This is something that needs a nation wide resolution. Cities can’t deal with
this...

We do need mental health facilities and subsidized homes for the chronic
homeless in cities where cost of living is less.

I might be a little biased saying this but I see the future in orchards and
small urban gardens that is mostly automated. I don’t mean factory farms and
row crops that are thousands of acres.

It is not so much that they can be used for labour but to give them a purpose
and really low skilled jobs. Not bending and picking strawberries in
California..but maybe picking strawberries in an indoor covered greenhouse
farm in the mid west.

The rehab centers and mental facilities can partner up with semi automated
farms. I say local farms and orchards because that’s all I know and i can’t
think beyond growing food. I am sure there are other low impact/low skill/low
stress jobs in other areas out there that isn’t challenging to people who need
a purpose but still can’t be fully functional productive members of the work
force.

I saw a documentary recently called Seattle is dying. While outwardly, it
seemed to be about the homeless, it is really about substance abuse and mental
illness(sometimes they go hand in hand) and criminal activities related to
drugs.

I don’t understand how asking people who are not capable of making sound
lifestyle choices to manage their lives in high cost tier 1 cities like
Seattle and San Francisco with subsidized housing really helping them? Even
normal people with a job can’t find affordable housing in the Bay Area.

Our farmland is owned by companies from other counties like Saudi Arabia and
China. Why can’t California or Seattle or Utah simply buy land in the cheapest
parts of the USA and run facilities there to give people a resting and healing
place?
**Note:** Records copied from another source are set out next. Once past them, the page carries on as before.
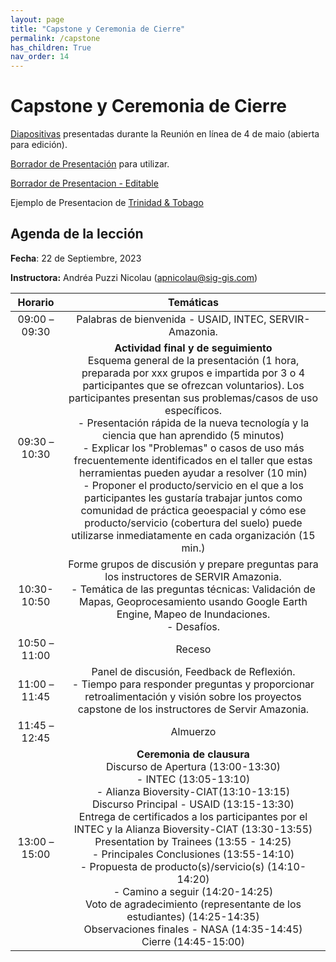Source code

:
 ```yaml
---
layout: page
title: "Capstone y Ceremonia de Cierre"
permalink: /capstone
has_children: True
nav_order: 14
---
```


# Capstone y Ceremonia de Cierre

[Diapositivas](https://docs.google.com/presentation/d/1LGYV0Ffc4Ax5fO-fAYtLuDhVmrpq38OT/edit?usp=sharing&ouid=117588040825190888554&rtpof=true&sd=true) presentadas durante la Reunión en línea de 4 de maio (abierta para edición).

[Borrador de Presentación](https://docs.google.com/presentation/d/19CXDsVFLMFqWe0rCeNdkWAizEBHJmR7e1J7cl-vpOpA/edit?usp=sharing) para utilizar.

[Borrador de Presentacion - Editable](https://docs.google.com/presentation/d/13Cpb5deyWsPSDb2liwpPBmC6EBnBkbbUGTK_wV4yECA/edit#slide=id.g1e7d197fcff_2_45)

Ejemplo de Presentacion de [Trinidad & Tobago](https://docs.google.com/presentation/d/1ln5OTnG8RHMrveJXQ5rtBAY--6fF7xYADjT3D5jLygM/edit#slide=id.g1e1ce7e9609_0_0)

## Agenda de la lección

**Fecha**: 22 de Septiembre, 2023

**Instructora:** Andréa Puzzi Nicolau ([apnicolau@sig-gis.com](apnicolau@sig-gis.com))

|    Horario    |                                                                                                                                                                                                                                                                                                                                                                         Temáticas                                                                                                                                                                                                                                                                                                                                                                        |
|:-------------:|:--------------------------------------------------------------------------------------------------------------------------------------------------------------------------------------------------------------------------------------------------------------------------------------------------------------------------------------------------------------------------------------------------------------------------------------------------------------------------------------------------------------------------------------------------------------------------------------------------------------------------------------------------------------------------------------------------------------------------------------------------------:|
| 09:00 – 09:30 | Palabras de bienvenida - USAID, INTEC,  SERVIR-Amazonia.                                                                                                                                                                                                                                                                                                                                                                                                                                                                                                                                                                                                                                                                                                 |
| 09:30 – 10:30 | **Actividad final y de seguimiento**<br>Esquema general de la presentación (1 hora, preparada por xxx grupos e impartida por 3 o 4 participantes que se ofrezcan voluntarios). Los participantes presentan sus problemas/casos de uso específicos.<br>- Presentación rápida de la nueva tecnología y la ciencia que han aprendido (5 minutos)<br>- Explicar los "Problemas" o casos de uso más frecuentemente identificados en el taller que estas herramientas pueden ayudar a resolver (10 min)<br>- Proponer el producto/servicio en el que a los participantes les gustaría trabajar juntos como comunidad de práctica geoespacial y cómo ese producto/servicio (cobertura del suelo) puede utilizarse inmediatamente en cada organización (15 min.) |
|  10:30- 10:50 | Forme grupos de discusión y prepare preguntas para los instructores de SERVIR Amazonia.<br>- Temática de las preguntas técnicas: Validación de Mapas, Geoprocesamiento usando Google Earth Engine, Mapeo de Inundaciones.<br>- Desafíos.                                                                                                                                                                                                                                                                                                                                                                                                                                                                                                                 |
| 10:50 – 11:00 | Receso                                                                                                                                                                                                                                                                                                                                                                                                                                                                                                                                                                                                                                                                                                                                                   |
| 11:00 – 11:45 | Panel de discusión, Feedback de Reflexión.<br>- Tiempo para responder preguntas y proporcionar retroalimentación y visión sobre los proyectos capstone de los instructores de Servir Amazonia.                                                                                                                                                                                                                                                                                                                                                                                                                                                                                                                                                           |
| 11:45 – 12:45 | Almuerzo                                                                                                                                                                                                                                                                                                                                                                                                                                                                                                                                                                                                                                                                                                                                                 |
|  13:00 –15:00 | **Ceremonia de clausura**<br>Discurso de Apertura (13:00-13:30)<br>- INTEC (13:05-13:10)<br>- Alianza Bioversity-CIAT(13:10-13:15)<br>Discurso Principal - USAID (13:15-13:30)<br>Entrega de certificados a los participantes por el INTEC y la Alianza Bioversity-CIAT (13:30-13:55)	<br>Presentation by Trainees (13:55 - 14:25)<br>- Principales Conclusiones (13:55-14:10)<br>- Propuesta de producto(s)/servicio(s) (14:10-14:20)<br>- Camino a seguir (14:20-14:25)<br>Voto de agradecimiento (representante de los estudiantes)  (14:25-14:35)<br>Observaciones finales - NASA (14:35-14:45)<br>Cierre (14:45-15:00)                                                                                                                               |
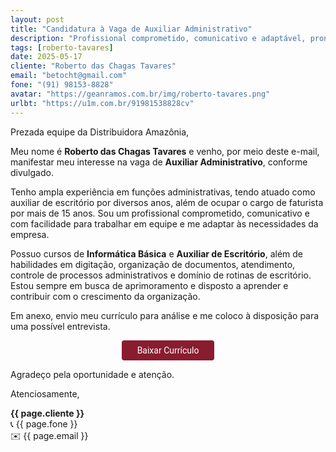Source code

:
 ```yaml
---
layout: post
title: "Candidatura à Vaga de Auxiliar Administrativo"
description: "Profissional comprometido, comunicativo e adaptável, pronto para agregar valor à equipe!"
tags: [roberto-tavares]
date: 2025-05-17
cliente: "Roberto das Chagas Tavares"
email: "betocht@gmail.com"
fone: "(91) 98153-8828"
avatar: "https://geanramos.com.br/img/roberto-tavares.png"
urlbt: "https://u1m.com.br/91981538828cv"
---
```

Prezada equipe da Distribuidora Amazônia,

Meu nome é **Roberto das Chagas Tavares** e venho, por meio deste e-mail, manifestar meu interesse na vaga de **Auxiliar Administrativo**, conforme divulgado.

Tenho ampla experiência em funções administrativas, tendo atuado como auxiliar de escritório por diversos anos, além de ocupar o cargo de faturista por mais de 15 anos. Sou um profissional comprometido, comunicativo e com facilidade para trabalhar em equipe e me adaptar às necessidades da empresa.

Possuo cursos de **Informática Básica** e **Auxiliar de Escritório**, além de habilidades em digitação, organização de documentos, atendimento, controle de processos administrativos e domínio de rotinas de escritório. Estou sempre em busca de aprimoramento e disposto a aprender e contribuir com o crescimento da organização.

Em anexo, envio meu currículo para análise e me coloco à disposição para uma possível entrevista.

<center><a href="{{ page.urlbt }}" class="btn" style="display: inline-block;padding: 8px 25px;color: white;font-size: 14px;text-decoration: none;border-radius: 4px;text-align: center;cursor: pointer;display: inline-block;font-weight: 400;font-family: 'Roboto', Tahoma, Verdana, Segoe, sans-serif;background-color: #8a1c2f;">Baixar Currículo</a></center>

Agradeço pela oportunidade e atenção.

Atenciosamente,

**{{ page.cliente }}**<br>
📞 {{ page.fone }}<br>
✉️ {{ page.email }}
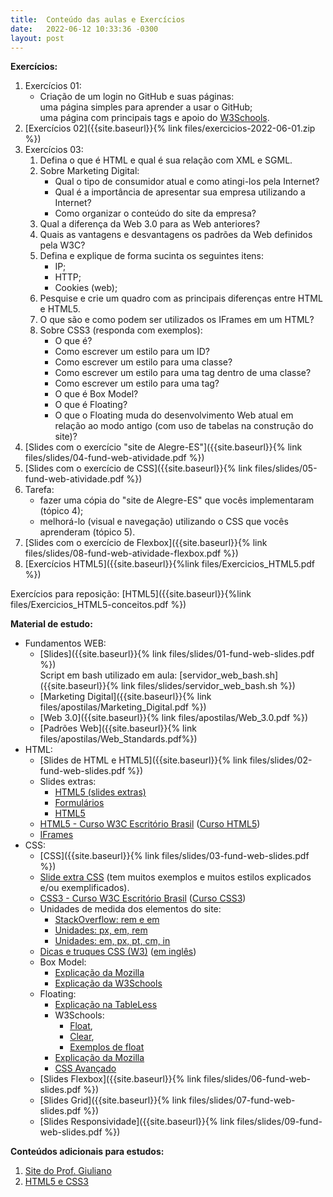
 ```yaml
---
title:  Conteúdo das aulas e Exercícios
date:   2022-06-12 10:33:36 -0300
layout: post
---
```


**Exercícios:**
1. Exercícios 01:
    * Criação de um login no GitHub e suas páginas:
    <br>uma página simples para aprender a usar o GitHub;
    <br>uma página com principais tags e apoio do [W3Schools](https://www.w3schools.com).
2. [Exercícios 02]({{site.baseurl}}{% link files/exercicios-2022-06-01.zip %})
3. Exercícios 03:
    1. Defina o que é HTML e qual é sua relação com XML e SGML.
    2. Sobre Marketing Digital:
        * Qual o tipo de consumidor atual e como atingi-los pela Internet?
        * Qual é a importância de apresentar sua empresa utilizando a Internet?
        * Como organizar o conteúdo do site da empresa?
    3. Qual a diferença da Web 3.0 para as Web anteriores?
    4. Quais as vantagens e desvantagens os padrões da Web definidos pela W3C?
    5. Defina e explique de forma sucinta os seguintes itens:
        * IP;
        * HTTP;
        * Cookies (web);
    6. Pesquise e crie um quadro com as principais diferenças entre HTML e HTML5.
    7. O que são  e como podem ser utilizados os IFrames em um HTML?
    8. Sobre CSS3 (responda com exemplos):
        * O que é?
        * Como escrever um estilo para um ID?
        * Como escrever um estilo para uma classe?
        * Como escrever um estilo para uma tag dentro de uma classe?
        * Como escrever um estilo para uma tag?
        * O que é Box Model?
        * O que é Floating?
        * O que o Floating muda do desenvolvimento Web atual em relação ao modo antigo (com uso de tabelas na construção do site)?
4. [Slides com o exercício "site de Alegre-ES"]({{site.baseurl}}{% link files/slides/04-fund-web-atividade.pdf %})
5. [Slides com o exercício de CSS]({{site.baseurl}}{% link files/slides/05-fund-web-atividade.pdf %})
6. Tarefa:
    * fazer uma cópia do "site de Alegre-ES" que vocês implementaram (tópico 4);
    * melhorá-lo (visual e navegação) utilizando o CSS que vocês aprenderam (tópico 5).
7. [Slides com o exercício de Flexbox]({{site.baseurl}}{% link files/slides/08-fund-web-atividade-flexbox.pdf %})
8. [Exercícios HTML5]({{site.baseurl}}{%link files/Exercicios_HTML5.pdf %})

Exercícios para reposição: [HTML5]({{site.baseurl}}{%link files/Exercicios_HTML5-conceitos.pdf %})

**Material de estudo:**
* Fundamentos WEB:
	* [Slides]({{site.baseurl}}{% link files/slides/01-fund-web-slides.pdf %})
	  <br>Script em bash utilizado em aula: [servidor_web_bash.sh]({{site.baseurl}}{% link files/slides/servidor_web_bash.sh %})
	 * [Marketing Digital]({{site.baseurl}}{% link files/apostilas/Marketing_Digital.pdf %})
	 * [Web 3.0]({{site.baseurl}}{% link files/apostilas/Web_3.0.pdf %})
	 * [Padrões Web]({{site.baseurl}}{% link files/apostilas/Web_Standards.pdf%})
* HTML:
	* [Slides de HTML e HTML5]({{site.baseurl}}{% link files/slides/02-fund-web-slides.pdf %})
	* Slides extras:
		* [HTML5 (slides extras)](https://drive.google.com/file/d/1WDocnPNJJkAQXr4-cS2tc5SryP-qc9vx/view)
		* [Formulários](https://drive.google.com/file/d/15qqw-aRAMSPWPBpfqOQHKMLHH-DsIP0_/view)
		* [HTML5](https://drive.google.com/file/d/1EH78pX3N_9HRFeX3bKdOaOWpyO2MNpQA/view)
	* [HTML5 - Curso W3C Escritório Brasil](https://www.w3c.br/pub/Cursos/CursoHTML5/html5-web.pdf) ([Curso HTML5](https://www.w3c.br/Cursos/CursoHTML5))
	* [IFrames](https://drive.google.com/file/d/1pmFW-ucVeCsVGHFAkH2JkZ-DTw6BX90s/view)
* CSS:
	* [CSS]({{site.baseurl}}{% link files/slides/03-fund-web-slides.pdf %})
	* [Slide extra CSS](https://drive.google.com/file/d/1qTHLFRoYAevi5ay3KK1YJFl9BnIB1VeZ/view) (tem muitos exemplos e muitos estilos explicados e/ou exemplificados).
	* [CSS3 - Curso W3C Escritório Brasil](https://www.w3c.br/pub/Cursos/CursoCSS3/css-web.pdf) ([Curso CSS3](https://www.w3c.br/Cursos/CursoCSS3/))
	* Unidades de medida dos elementos do site:
		* [StackOverflow: rem e em](https://pt.stackoverflow.com/questions/390324/por-que-o-bootstrap-4-usa-rem-e-em-no-lugar-de-pixels)
		* [Unidades: px, em, rem](https://www.nickolasjoe.com/qual-a-diferenca-entre-pixel-em-e-rem-entenda-essas-unidades-css/#:~:text=O%20nome%20rem%20significa%20Root,do%20em%20com%20elementos%20filhos.)
		* [Unidades: em, px, pt, cm, in](https://www.w3.org/Style/Examples/007/units.pt_BR.html)
	* [Dicas e truques CSS (W3)](http://www.internetbootcamp.net/007/) ([em inglês](https://www.w3.org/Style/Examples/007/#translations))
	* Box Model:
		* [Explicação da Mozilla](https://developer.mozilla.org/pt-BR/docs/Web/CSS/CSS_Box_Model/Introduction_to_the_CSS_box_model)
		* [Explicação da W3Schools](https://www.w3schools.com/css/css_boxmodel.asp)
	* Floating:
		* [Explicação na TableLess](https://tableless.github.io/iniciantes/manual/css/float-clear.html)
		* W3Schools:
			* [Float](https://www.w3schools.com/css/css_float.asp),
			* [Clear](https://www.w3schools.com/css/css_float_clear.asp),
			* [Exemplos de float](https://www.w3schools.com/css/css_float_examples.asp)
		* [Explicação da Mozilla](https://developer.mozilla.org/pt-BR/docs/Web/CSS/float)
		* [CSS Avançado](https://drive.google.com/file/d/16lsRTlOHtWW7kmpG79_yxzXoSQ4uRZwn/view)
    * [Slides Flexbox]({{site.baseurl}}{% link files/slides/06-fund-web-slides.pdf %})
    * [Slides Grid]({{site.baseurl}}{% link files/slides/07-fund-web-slides.pdf %})
    * [Slides Responsividade]({{site.baseurl}}{% link files/slides/09-fund-web-slides.pdf %})

**Conteúdos adicionais para estudos:**
1. [Site do Prof. Giuliano](https://sites.google.com/view/aulasgiuliano/fundamentos-web)
2. [HTML5 e CSS3](https://drive.google.com/file/d/1Y6TM8JrtflUfiZCrMtkJUuqRmZdzeX60/view)
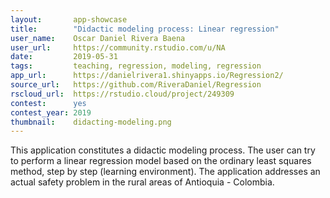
 ```yaml
---
layout:       app-showcase
title:        "Didactic modeling process: Linear regression"
user_name:    Oscar Daniel Rivera Baena
user_url:     https://community.rstudio.com/u/NA
date:         2019-05-31
tags:         teaching, regression, modeling, regression
app_url:      https://danielrivera1.shinyapps.io/Regression2/
source_url:   https://github.com/RiveraDaniel/Regression
rscloud_url:  https://rstudio.cloud/project/249309
contest:      yes
contest_year: 2019
thumbnail:    didacting-modeling.png
---
```


This application constitutes a didactic modeling process. The user can try to perform a linear regression model based on the ordinary least squares method, step by step (learning environment). The application addresses an actual safety problem in the rural areas of Antioquia - Colombia.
You can house a lot more people in a less stressful and cheaper place
if it’s about drug rehab or mental health treatment. Of course, they need
oversight. It’s not like it would be run like a private prison..I am aware of
how bad some of them are..

In a lot of cases, it’s the stress of urban life and inability to cope with
work/money/emotions that make people resort to drugs or a mental breakdown.
They don’t need to be in the same pressure cooker environment.

In my Bay Area town, they are looking to set up a navigation center for 45
beds where they’d be there for 6 months. It would cost 2-3 million a year.
Approximate number of homeless is 600-1800(because they are being shuttled
around the Bay Area through the Bart system..so it differs from day to
day..the city inflates numbers at highest to get more funding). 45 is nothing
when you consider that the lowest estimate is 600.

What will 2 million a year get for us in the cheapest part of the country?
Nevada bussed people from their mental institutions to California. How much
land would 2 million dollars get in Nevada? If California would give Nevada
that money it would save California hundreds of millions of dollars.

This fiscal year, San Francisco spent $70 million dollars just to clean the
streets of feces and needles and vomit. Just for street cleaning. In one year.

The situation is insane.